Exercise directions
Line by line, the data below should be set down unchanged, with images excluded.

Provided data
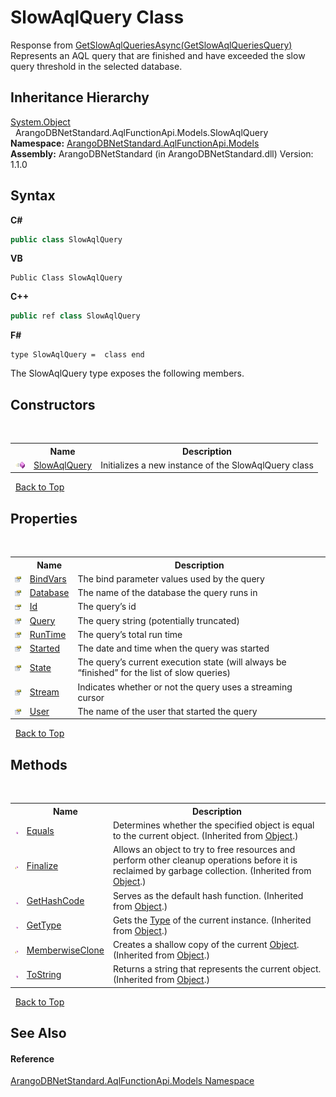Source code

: # SlowAqlQuery Class
 

Response from <a href="ccf8853d-8f9b-e5b0-5b15-36764db637b3">GetSlowAqlQueriesAsync(GetSlowAqlQueriesQuery)</a> Represents an AQL query that are finished and have exceeded the slow query threshold in the selected database.


## Inheritance Hierarchy
<a href="https://docs.microsoft.com/dotnet/api/system.object" target="_blank" rel="noopener noreferrer">System.Object</a><br />&nbsp;&nbsp;ArangoDBNetStandard.AqlFunctionApi.Models.SlowAqlQuery<br />
**Namespace:**&nbsp;<a href="e03acbe1-782e-533e-7ffe-cd51613ed54f">ArangoDBNetStandard.AqlFunctionApi.Models</a><br />**Assembly:**&nbsp;ArangoDBNetStandard (in ArangoDBNetStandard.dll) Version: 1.1.0

## Syntax

**C#**<br />
``` C#
public class SlowAqlQuery
```

**VB**<br />
``` VB
Public Class SlowAqlQuery
```

**C++**<br />
``` C++
public ref class SlowAqlQuery
```

**F#**<br />
``` F#
type SlowAqlQuery =  class end
```

The SlowAqlQuery type exposes the following members.


## Constructors
&nbsp;<table><tr><th></th><th>Name</th><th>Description</th></tr><tr><td>![Public method](media/pubmethod.gif "Public method")</td><td><a href="25856052-2a89-0371-cd07-597546851002">SlowAqlQuery</a></td><td>
Initializes a new instance of the SlowAqlQuery class</td></tr></table>&nbsp;
<a href="#slowaqlquery-class">Back to Top</a>

## Properties
&nbsp;<table><tr><th></th><th>Name</th><th>Description</th></tr><tr><td>![Public property](media/pubproperty.gif "Public property")</td><td><a href="92bf93fe-5d8a-8a3f-d223-d3f0657114ad">BindVars</a></td><td>
The bind parameter values used by the query</td></tr><tr><td>![Public property](media/pubproperty.gif "Public property")</td><td><a href="e5652928-8218-e4e7-7dff-996c02c02a1e">Database</a></td><td>
The name of the database the query runs in</td></tr><tr><td>![Public property](media/pubproperty.gif "Public property")</td><td><a href="08a987f5-9329-d680-781d-75061afd6aea">Id</a></td><td>
The query’s id</td></tr><tr><td>![Public property](media/pubproperty.gif "Public property")</td><td><a href="4a79d65d-9432-7c09-4b9c-a0a8f543fe1e">Query</a></td><td>
The query string (potentially truncated)</td></tr><tr><td>![Public property](media/pubproperty.gif "Public property")</td><td><a href="77626fa4-dc1b-6bcc-f0b0-32f4aa2d74d7">RunTime</a></td><td>
The query’s total run time</td></tr><tr><td>![Public property](media/pubproperty.gif "Public property")</td><td><a href="4d5647fd-ebfd-564d-2461-e7fe1390b45b">Started</a></td><td>
The date and time when the query was started</td></tr><tr><td>![Public property](media/pubproperty.gif "Public property")</td><td><a href="27dd54dd-e591-cd89-be3a-552471e5b3e2">State</a></td><td>
The query’s current execution state (will always be “finished” for the list of slow queries)</td></tr><tr><td>![Public property](media/pubproperty.gif "Public property")</td><td><a href="63e67fd4-8ff3-46f4-c7d3-f8ba3a30a30b">Stream</a></td><td>
Indicates whether or not the query uses a streaming cursor</td></tr><tr><td>![Public property](media/pubproperty.gif "Public property")</td><td><a href="dfac209a-457b-a22a-6058-8f112e9893ce">User</a></td><td>
The name of the user that started the query</td></tr></table>&nbsp;
<a href="#slowaqlquery-class">Back to Top</a>

## Methods
&nbsp;<table><tr><th></th><th>Name</th><th>Description</th></tr><tr><td>![Public method](media/pubmethod.gif "Public method")</td><td><a href="https://docs.microsoft.com/dotnet/api/system.object.equals#system-object-equals(system-object)" target="_blank" rel="noopener noreferrer">Equals</a></td><td>
Determines whether the specified object is equal to the current object.
 (Inherited from <a href="https://docs.microsoft.com/dotnet/api/system.object" target="_blank" rel="noopener noreferrer">Object</a>.)</td></tr><tr><td>![Protected method](media/protmethod.gif "Protected method")</td><td><a href="https://docs.microsoft.com/dotnet/api/system.object.finalize#system-object-finalize" target="_blank" rel="noopener noreferrer">Finalize</a></td><td>
Allows an object to try to free resources and perform other cleanup operations before it is reclaimed by garbage collection.
 (Inherited from <a href="https://docs.microsoft.com/dotnet/api/system.object" target="_blank" rel="noopener noreferrer">Object</a>.)</td></tr><tr><td>![Public method](media/pubmethod.gif "Public method")</td><td><a href="https://docs.microsoft.com/dotnet/api/system.object.gethashcode#system-object-gethashcode" target="_blank" rel="noopener noreferrer">GetHashCode</a></td><td>
Serves as the default hash function.
 (Inherited from <a href="https://docs.microsoft.com/dotnet/api/system.object" target="_blank" rel="noopener noreferrer">Object</a>.)</td></tr><tr><td>![Public method](media/pubmethod.gif "Public method")</td><td><a href="https://docs.microsoft.com/dotnet/api/system.object.gettype#system-object-gettype" target="_blank" rel="noopener noreferrer">GetType</a></td><td>
Gets the <a href="https://docs.microsoft.com/dotnet/api/system.type" target="_blank" rel="noopener noreferrer">Type</a> of the current instance.
 (Inherited from <a href="https://docs.microsoft.com/dotnet/api/system.object" target="_blank" rel="noopener noreferrer">Object</a>.)</td></tr><tr><td>![Protected method](media/protmethod.gif "Protected method")</td><td><a href="https://docs.microsoft.com/dotnet/api/system.object.memberwiseclone#system-object-memberwiseclone" target="_blank" rel="noopener noreferrer">MemberwiseClone</a></td><td>
Creates a shallow copy of the current <a href="https://docs.microsoft.com/dotnet/api/system.object" target="_blank" rel="noopener noreferrer">Object</a>.
 (Inherited from <a href="https://docs.microsoft.com/dotnet/api/system.object" target="_blank" rel="noopener noreferrer">Object</a>.)</td></tr><tr><td>![Public method](media/pubmethod.gif "Public method")</td><td><a href="https://docs.microsoft.com/dotnet/api/system.object.tostring#system-object-tostring" target="_blank" rel="noopener noreferrer">ToString</a></td><td>
Returns a string that represents the current object.
 (Inherited from <a href="https://docs.microsoft.com/dotnet/api/system.object" target="_blank" rel="noopener noreferrer">Object</a>.)</td></tr></table>&nbsp;
<a href="#slowaqlquery-class">Back to Top</a>

## See Also


#### Reference
<a href="e03acbe1-782e-533e-7ffe-cd51613ed54f">ArangoDBNetStandard.AqlFunctionApi.Models Namespace</a><br />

Solution
Source code

: # SlowAqlQuery Class
 

Response from <a href="ccf8853d-8f9b-e5b0-5b15-36764db637b3">GetSlowAqlQueriesAsync(GetSlowAqlQueriesQuery)</a> Represents an AQL query that are finished and have exceeded the slow query threshold in the selected database.


## Inheritance Hierarchy
<a href="https://docs.microsoft.com/dotnet/api/system.object" target="_blank" rel="noopener noreferrer">System.Object</a><br />&nbsp;&nbsp;ArangoDBNetStandard.AqlFunctionApi.Models.SlowAqlQuery<br />
**Namespace:**&nbsp;<a href="e03acbe1-782e-533e-7ffe-cd51613ed54f">ArangoDBNetStandard.AqlFunctionApi.Models</a><br />**Assembly:**&nbsp;ArangoDBNetStandard (in ArangoDBNetStandard.dll) Version: 1.1.0

## Syntax

**C#**<br />
``` C#
public class SlowAqlQuery
```

**VB**<br />
``` VB
Public Class SlowAqlQuery
```

**C++**<br />
``` C++
public ref class SlowAqlQuery
```

**F#**<br />
``` F#
type SlowAqlQuery =  class end
```

The SlowAqlQuery type exposes the following members.


## Constructors
&nbsp;<table><tr><th></th><th>Name</th><th>Description</th></tr><tr><td>![Public method](media/pubmethod.gif "Public method")</td><td><a href="25856052-2a89-0371-cd07-597546851002">SlowAqlQuery</a></td><td>
Initializes a new instance of the SlowAqlQuery class</td></tr></table>&nbsp;
<a href="#slowaqlquery-class">Back to Top</a>

## Properties
&nbsp;<table><tr><th></th><th>Name</th><th>Description</th></tr><tr><td>![Public property](media/pubproperty.gif "Public property")</td><td><a href="92bf93fe-5d8a-8a3f-d223-d3f0657114ad">BindVars</a></td><td>
The bind parameter values used by the query</td></tr><tr><td>![Public property](media/pubproperty.gif "Public property")</td><td><a href="e5652928-8218-e4e7-7dff-996c02c02a1e">Database</a></td><td>
The name of the database the query runs in</td></tr><tr><td>![Public property](media/pubproperty.gif "Public property")</td><td><a href="08a987f5-9329-d680-781d-75061afd6aea">Id</a></td><td>
The query’s id</td></tr><tr><td>![Public property](media/pubproperty.gif "Public property")</td><td><a href="4a79d65d-9432-7c09-4b9c-a0a8f543fe1e">Query</a></td><td>
The query string (potentially truncated)</td></tr><tr><td>![Public property](media/pubproperty.gif "Public property")</td><td><a href="77626fa4-dc1b-6bcc-f0b0-32f4aa2d74d7">RunTime</a></td><td>
The query’s total run time</td></tr><tr><td>![Public property](media/pubproperty.gif "Public property")</td><td><a href="4d5647fd-ebfd-564d-2461-e7fe1390b45b">Started</a></td><td>
The date and time when the query was started</td></tr><tr><td>![Public property](media/pubproperty.gif "Public property")</td><td><a href="27dd54dd-e591-cd89-be3a-552471e5b3e2">State</a></td><td>
The query’s current execution state (will always be “finished” for the list of slow queries)</td></tr><tr><td>![Public property](media/pubproperty.gif "Public property")</td><td><a href="63e67fd4-8ff3-46f4-c7d3-f8ba3a30a30b">Stream</a></td><td>
Indicates whether or not the query uses a streaming cursor</td></tr><tr><td>![Public property](media/pubproperty.gif "Public property")</td><td><a href="dfac209a-457b-a22a-6058-8f112e9893ce">User</a></td><td>
The name of the user that started the query</td></tr></table>&nbsp;
<a href="#slowaqlquery-class">Back to Top</a>

## Methods
&nbsp;<table><tr><th></th><th>Name</th><th>Description</th></tr><tr><td>![Public method](media/pubmethod.gif "Public method")</td><td><a href="https://docs.microsoft.com/dotnet/api/system.object.equals#system-object-equals(system-object)" target="_blank" rel="noopener noreferrer">Equals</a></td><td>
Determines whether the specified object is equal to the current object.
 (Inherited from <a href="https://docs.microsoft.com/dotnet/api/system.object" target="_blank" rel="noopener noreferrer">Object</a>.)</td></tr><tr><td>![Protected method](media/protmethod.gif "Protected method")</td><td><a href="https://docs.microsoft.com/dotnet/api/system.object.finalize#system-object-finalize" target="_blank" rel="noopener noreferrer">Finalize</a></td><td>
Allows an object to try to free resources and perform other cleanup operations before it is reclaimed by garbage collection.
 (Inherited from <a href="https://docs.microsoft.com/dotnet/api/system.object" target="_blank" rel="noopener noreferrer">Object</a>.)</td></tr><tr><td>![Public method](media/pubmethod.gif "Public method")</td><td><a href="https://docs.microsoft.com/dotnet/api/system.object.gethashcode#system-object-gethashcode" target="_blank" rel="noopener noreferrer">GetHashCode</a></td><td>
Serves as the default hash function.
 (Inherited from <a href="https://docs.microsoft.com/dotnet/api/system.object" target="_blank" rel="noopener noreferrer">Object</a>.)</td></tr><tr><td>![Public method](media/pubmethod.gif "Public method")</td><td><a href="https://docs.microsoft.com/dotnet/api/system.object.gettype#system-object-gettype" target="_blank" rel="noopener noreferrer">GetType</a></td><td>
Gets the <a href="https://docs.microsoft.com/dotnet/api/system.type" target="_blank" rel="noopener noreferrer">Type</a> of the current instance.
 (Inherited from <a href="https://docs.microsoft.com/dotnet/api/system.object" target="_blank" rel="noopener noreferrer">Object</a>.)</td></tr><tr><td>![Protected method](media/protmethod.gif "Protected method")</td><td><a href="https://docs.microsoft.com/dotnet/api/system.object.memberwiseclone#system-object-memberwiseclone" target="_blank" rel="noopener noreferrer">MemberwiseClone</a></td><td>
Creates a shallow copy of the current <a href="https://docs.microsoft.com/dotnet/api/system.object" target="_blank" rel="noopener noreferrer">Object</a>.
 (Inherited from <a href="https://docs.microsoft.com/dotnet/api/system.object" target="_blank" rel="noopener noreferrer">Object</a>.)</td></tr><tr><td>![Public method](media/pubmethod.gif "Public method")</td><td><a href="https://docs.microsoft.com/dotnet/api/system.object.tostring#system-object-tostring" target="_blank" rel="noopener noreferrer">ToString</a></td><td>
Returns a string that represents the current object.
 (Inherited from <a href="https://docs.microsoft.com/dotnet/api/system.object" target="_blank" rel="noopener noreferrer">Object</a>.)</td></tr></table>&nbsp;
<a href="#slowaqlquery-class">Back to Top</a>

## See Also


#### Reference
<a href="e03acbe1-782e-533e-7ffe-cd51613ed54f">ArangoDBNetStandard.AqlFunctionApi.Models Namespace</a><br />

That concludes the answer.